I just spent the better part of today recreating a lot of work. I’m hoping someone can either tell me a better way, or Epic can put this on a list of possible future improvements.
I’ve been working on AI stuff in a separate project from the main game. My schedule is sporadic, so to avoid causing problems for the full-time developers, I worked apart from the main project. I got things to a good state and was ready to bring my work over to the main project.
Most of the work I did was in C++ classes which were subclassed by blueprint. The C++ code was easy to move over - I just had to change the class macro name. But, apparently, the class macro name is part of how Blueprints recognize their parent class, similar to a namespace (or perhaps, it actually uses C++ namespaces - I haven’t dug into the macro too closely).

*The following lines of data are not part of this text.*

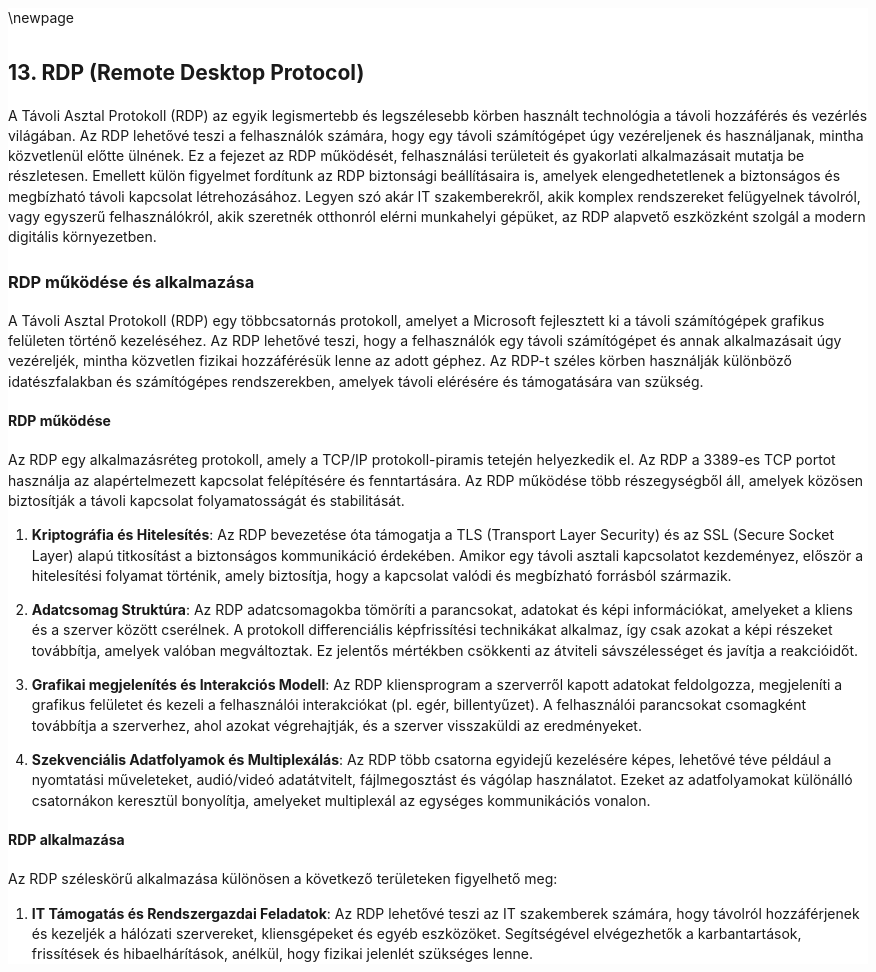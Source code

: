 \newpage

## 13. RDP (Remote Desktop Protocol)

A Távoli Asztal Protokoll (RDP) az egyik legismertebb és legszélesebb körben használt technológia a távoli hozzáférés és vezérlés világában. Az RDP lehetővé teszi a felhasználók számára, hogy egy távoli számítógépet úgy vezéreljenek és használjanak, mintha közvetlenül előtte ülnének. Ez a fejezet az RDP működését, felhasználási területeit és gyakorlati alkalmazásait mutatja be részletesen. Emellett külön figyelmet fordítunk az RDP biztonsági beállításaira is, amelyek elengedhetetlenek a biztonságos és megbízható távoli kapcsolat létrehozásához. Legyen szó akár IT szakemberekről, akik komplex rendszereket felügyelnek távolról, vagy egyszerű felhasználókról, akik szeretnék otthonról elérni munkahelyi gépüket, az RDP alapvető eszközként szolgál a modern digitális környezetben.


### RDP működése és alkalmazása

A Távoli Asztal Protokoll (RDP) egy többcsatornás protokoll, amelyet a Microsoft fejlesztett ki a távoli számítógépek grafikus felületen történő kezeléséhez. Az RDP lehetővé teszi, hogy a felhasználók egy távoli számítógépet és annak alkalmazásait úgy vezéreljék, mintha közvetlen fizikai hozzáférésük lenne az adott géphez. Az RDP-t széles körben használják különböző idatészfalakban és számítógépes rendszerekben, amelyek távoli elérésére és támogatására van szükség.

#### RDP működése

Az RDP egy alkalmazásréteg protokoll, amely a TCP/IP protokoll-piramis tetején helyezkedik el. Az RDP a 3389-es TCP portot használja az alapértelmezett kapcsolat felépítésére és fenntartására. Az RDP működése több részegységből áll, amelyek közösen biztosítják a távoli kapcsolat folyamatosságát és stabilitását.

1. **Kriptográfia és Hitelesítés**: Az RDP bevezetése óta támogatja a TLS (Transport Layer Security) és az SSL (Secure Socket Layer) alapú titkosítást a biztonságos kommunikáció érdekében. Amikor egy távoli asztali kapcsolatot kezdeményez, először a hitelesítési folyamat történik, amely biztosítja, hogy a kapcsolat valódi és megbízható forrásból származik.

2. **Adatcsomag Struktúra**: Az RDP adatcsomagokba tömöríti a parancsokat, adatokat és képi információkat, amelyeket a kliens és a szerver között cserélnek. A protokoll differenciális képfrissítési technikákat alkalmaz, így csak azokat a képi részeket továbbítja, amelyek valóban megváltoztak. Ez jelentős mértékben csökkenti az átviteli sávszélességet és javítja a reakcióidőt.

3. **Grafikai megjelenítés és Interakciós Modell**: Az RDP kliensprogram a szerverről kapott adatokat feldolgozza, megjeleníti a grafikus felületet és kezeli a felhasználói interakciókat (pl. egér, billentyűzet). A felhasználói parancsokat csomagként továbbítja a szerverhez, ahol azokat végrehajtják, és a szerver visszaküldi az eredményeket.

4. **Szekvenciális Adatfolyamok és Multiplexálás**: Az RDP több csatorna egyidejű kezelésére képes, lehetővé téve például a nyomtatási műveleteket, audió/videó adatátvitelt, fájlmegosztást és vágólap használatot. Ezeket az adatfolyamokat különálló csatornákon keresztül bonyolítja, amelyeket multiplexál az egységes kommunikációs vonalon.

#### RDP alkalmazása

Az RDP széleskörű alkalmazása különösen a következő területeken figyelhető meg:

1. **IT Támogatás és Rendszergazdai Feladatok**: Az RDP lehetővé teszi az IT szakemberek számára, hogy távolról hozzáférjenek és kezeljék a hálózati szervereket, kliensgépeket és egyéb eszközöket. Segítségével elvégezhetők a karbantartások, frissítések és hibaelhárítások, anélkül, hogy fizikai jelenlét szükséges lenne.
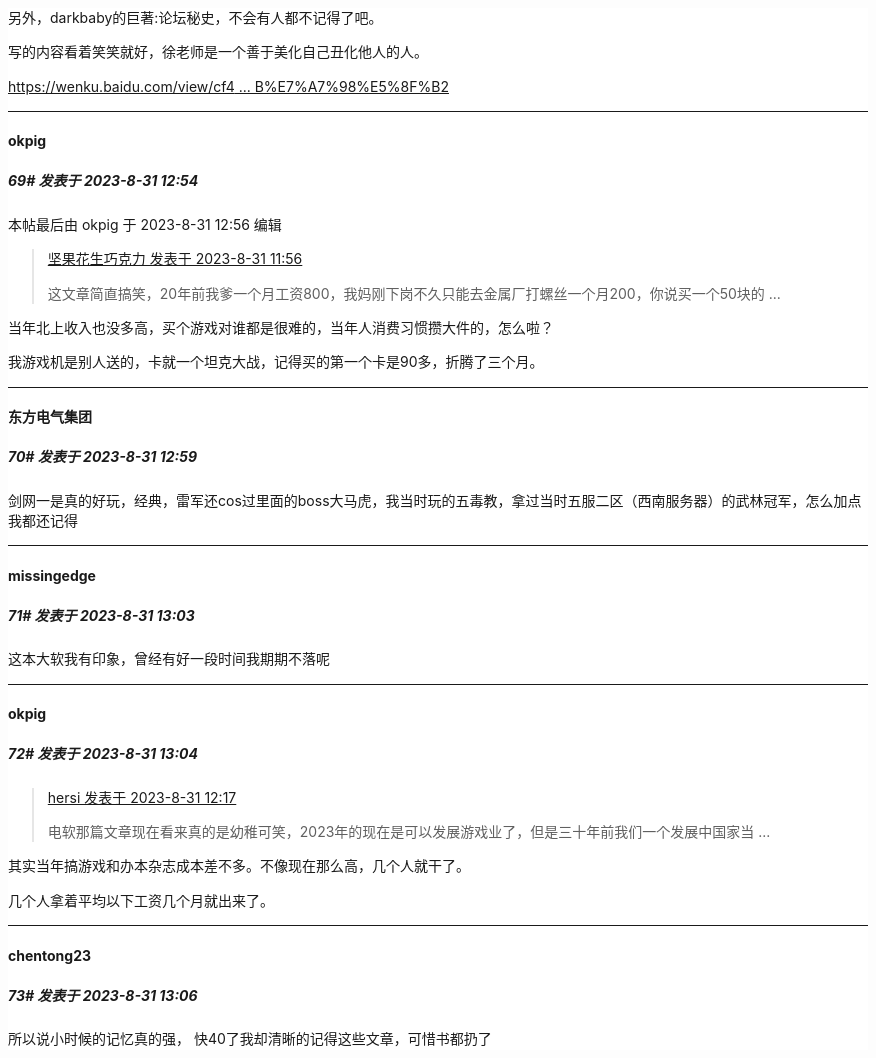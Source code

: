 另外，darkbaby的巨著:论坛秘史，不会有人都不记得了吧。

写的内容看着笑笑就好，徐老师是一个善于美化自己丑化他人的人。

[https://wenku.baidu.com/view/cf4 ... B%E7%A7%98%E5%8F%B2](https://wenku.baidu.com/view/cf43e719084c2e3f5727a5e9856a561252d321da.html?_wkts_=1693457406564&amp;bdQuery=%E8%AE%BA%E5%9D%9B%E7%A7%98%E5%8F%B2)


*****

####  okpig  
##### 69#       发表于 2023-8-31 12:54

 本帖最后由 okpig 于 2023-8-31 12:56 编辑 
<blockquote><a href="httphttps://bbs.saraba1st.com/2b/forum.php?mod=redirect&amp;goto=findpost&amp;pid=62237256&amp;ptid=2150676" target="_blank">坚果花生巧克力 发表于 2023-8-31 11:56</a>

这文章简直搞笑，20年前我爹一个月工资800，我妈刚下岗不久只能去金属厂打螺丝一个月200，你说买一个50块的 ...</blockquote>
当年北上收入也没多高，买个游戏对谁都是很难的，当年人消费习惯攒大件的，怎么啦？

我游戏机是别人送的，卡就一个坦克大战，记得买的第一个卡是90多，折腾了三个月。

*****

####  东方电气集团  
##### 70#       发表于 2023-8-31 12:59

剑网一是真的好玩，经典，雷军还cos过里面的boss大马虎，我当时玩的五毒教，拿过当时五服二区（西南服务器）的武林冠军，怎么加点我都还记得

*****

####  missingedge  
##### 71#       发表于 2023-8-31 13:03

这本大软我有印象，曾经有好一段时间我期期不落呢


*****

####  okpig  
##### 72#       发表于 2023-8-31 13:04

<blockquote><a href="httphttps://bbs.saraba1st.com/2b/forum.php?mod=redirect&amp;goto=findpost&amp;pid=62237553&amp;ptid=2150676" target="_blank">hersi 发表于 2023-8-31 12:17</a>

电软那篇文章现在看来真的是幼稚可笑，2023年的现在是可以发展游戏业了，但是三十年前我们一个发展中国家当 ...</blockquote>
其实当年搞游戏和办本杂志成本差不多。不像现在那么高，几个人就干了。

几个人拿着平均以下工资几个月就出来了。

*****

####  chentong23  
##### 73#       发表于 2023-8-31 13:06

所以说小时候的记忆真的强，
快40了我却清晰的记得这些文章，可惜书都扔了
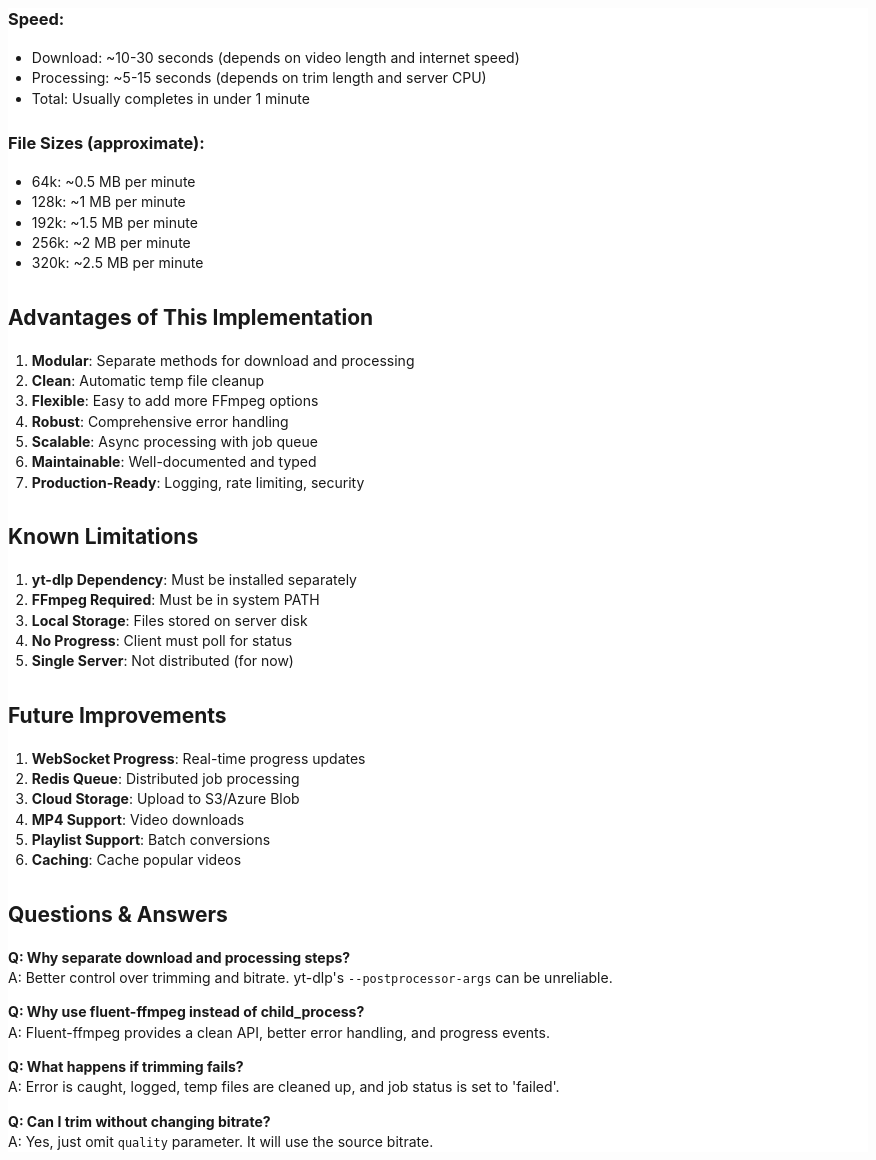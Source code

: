 ### Speed:
- Download: ~10-30 seconds (depends on video length and internet speed)
- Processing: ~5-15 seconds (depends on trim length and server CPU)
- Total: Usually completes in under 1 minute

### File Sizes (approximate):
- 64k: ~0.5 MB per minute
- 128k: ~1 MB per minute
- 192k: ~1.5 MB per minute
- 256k: ~2 MB per minute
- 320k: ~2.5 MB per minute

## Advantages of This Implementation

1. **Modular**: Separate methods for download and processing
2. **Clean**: Automatic temp file cleanup
3. **Flexible**: Easy to add more FFmpeg options
4. **Robust**: Comprehensive error handling
5. **Scalable**: Async processing with job queue
6. **Maintainable**: Well-documented and typed
7. **Production-Ready**: Logging, rate limiting, security

## Known Limitations

1. **yt-dlp Dependency**: Must be installed separately
2. **FFmpeg Required**: Must be in system PATH
3. **Local Storage**: Files stored on server disk
4. **No Progress**: Client must poll for status
5. **Single Server**: Not distributed (for now)

## Future Improvements

1. **WebSocket Progress**: Real-time progress updates
2. **Redis Queue**: Distributed job processing
3. **Cloud Storage**: Upload to S3/Azure Blob
4. **MP4 Support**: Video downloads
5. **Playlist Support**: Batch conversions
6. **Caching**: Cache popular videos

## Questions & Answers

**Q: Why separate download and processing steps?**  
A: Better control over trimming and bitrate. yt-dlp's `--postprocessor-args` can be unreliable.

**Q: Why use fluent-ffmpeg instead of child_process?**  
A: Fluent-ffmpeg provides a clean API, better error handling, and progress events.

**Q: What happens if trimming fails?**  
A: Error is caught, logged, temp files are cleaned up, and job status is set to 'failed'.

**Q: Can I trim without changing bitrate?**  
A: Yes, just omit `quality` parameter. It will use the source bitrate.
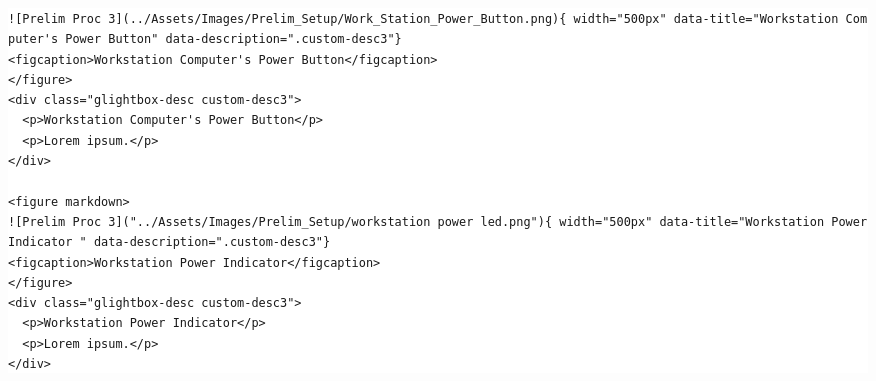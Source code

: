     ![Prelim Proc 3](../Assets/Images/Prelim_Setup/Work_Station_Power_Button.png){ width="500px" data-title="Workstation Computer's Power Button" data-description=".custom-desc3"}
    <figcaption>Workstation Computer's Power Button</figcaption>
    </figure>
    <div class="glightbox-desc custom-desc3">
      <p>Workstation Computer's Power Button</p>
      <p>Lorem ipsum.</p>
    </div>

    <figure markdown>
    ![Prelim Proc 3]("../Assets/Images/Prelim_Setup/workstation power led.png"){ width="500px" data-title="Workstation Power Indicator " data-description=".custom-desc3"}
    <figcaption>Workstation Power Indicator</figcaption>
    </figure>
    <div class="glightbox-desc custom-desc3">
      <p>Workstation Power Indicator</p>
      <p>Lorem ipsum.</p>
    </div>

Because of that, when I subsequently migrated all my blueprints that were subclassing my C++ classes to the new project, they broke because the superclass could not be found (.EnemyCharacter is not the same as RepublicSniperAI.EnemyCharacter). Worse than that, reparenting a blueprint is only available if you can actually open a blueprint, but it wouldn’t let me open the broken blueprints.
After a considerable amount of trying to get them to work (including a quickly abandoned foray into trying to edit the blueprint asset with a hex editor), I ended up recreating all my blueprint logic - dozens of them - from scratch.
It feels like there has to be a better way to migrate mixed C++/Blueprint projects that I somehow missed, because if not… well, it really should be easier to share or re-use code between projects.